> **Your instructions**
If a line in the entries contains the string "application", include that line in your answer.

■ ■ ■

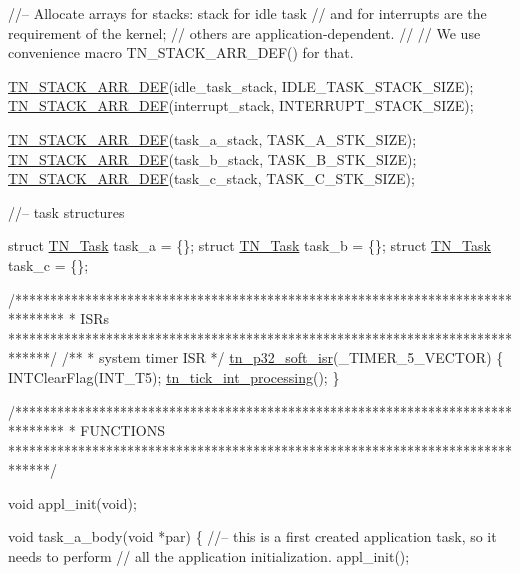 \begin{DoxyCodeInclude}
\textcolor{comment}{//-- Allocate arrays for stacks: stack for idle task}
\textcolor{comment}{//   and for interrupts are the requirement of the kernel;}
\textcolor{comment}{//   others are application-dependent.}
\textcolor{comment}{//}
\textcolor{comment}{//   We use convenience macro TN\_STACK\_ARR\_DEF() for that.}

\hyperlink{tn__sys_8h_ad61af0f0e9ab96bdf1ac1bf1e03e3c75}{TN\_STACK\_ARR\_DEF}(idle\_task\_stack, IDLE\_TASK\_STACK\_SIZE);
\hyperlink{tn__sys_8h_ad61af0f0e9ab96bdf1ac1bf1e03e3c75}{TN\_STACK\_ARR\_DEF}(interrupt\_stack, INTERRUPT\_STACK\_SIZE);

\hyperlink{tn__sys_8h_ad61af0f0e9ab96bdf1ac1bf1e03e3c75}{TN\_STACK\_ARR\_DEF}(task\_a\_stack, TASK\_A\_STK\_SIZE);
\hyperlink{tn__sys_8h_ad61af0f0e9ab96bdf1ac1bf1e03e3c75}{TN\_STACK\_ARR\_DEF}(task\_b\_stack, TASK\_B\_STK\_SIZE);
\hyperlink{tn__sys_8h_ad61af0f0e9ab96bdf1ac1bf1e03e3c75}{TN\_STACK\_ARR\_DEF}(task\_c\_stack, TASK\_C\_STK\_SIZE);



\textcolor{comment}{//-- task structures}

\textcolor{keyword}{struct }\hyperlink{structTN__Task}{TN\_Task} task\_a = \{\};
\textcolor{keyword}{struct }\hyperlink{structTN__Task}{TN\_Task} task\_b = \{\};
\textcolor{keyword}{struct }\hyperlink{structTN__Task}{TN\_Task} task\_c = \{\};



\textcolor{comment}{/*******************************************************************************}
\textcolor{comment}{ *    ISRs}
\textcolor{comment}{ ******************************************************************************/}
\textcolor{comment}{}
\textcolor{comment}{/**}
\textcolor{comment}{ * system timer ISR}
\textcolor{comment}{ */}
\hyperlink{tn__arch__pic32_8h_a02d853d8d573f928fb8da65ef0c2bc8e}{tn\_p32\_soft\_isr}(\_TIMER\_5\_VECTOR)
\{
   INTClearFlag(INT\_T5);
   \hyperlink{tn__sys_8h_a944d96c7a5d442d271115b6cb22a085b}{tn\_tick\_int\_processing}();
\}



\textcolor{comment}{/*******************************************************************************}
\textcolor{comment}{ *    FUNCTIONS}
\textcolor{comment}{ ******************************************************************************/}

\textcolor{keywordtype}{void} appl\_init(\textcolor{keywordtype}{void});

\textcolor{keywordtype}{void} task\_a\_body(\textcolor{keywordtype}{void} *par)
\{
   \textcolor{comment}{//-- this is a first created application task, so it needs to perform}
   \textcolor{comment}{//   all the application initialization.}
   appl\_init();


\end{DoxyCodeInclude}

■ ■ ■

> **Response to this task**
\textcolor{comment}{//   others are application-dependent.}
   \textcolor{comment}{//-- this is a first created application task, so it needs to perform}
   \textcolor{comment}{//   all the application initialization.}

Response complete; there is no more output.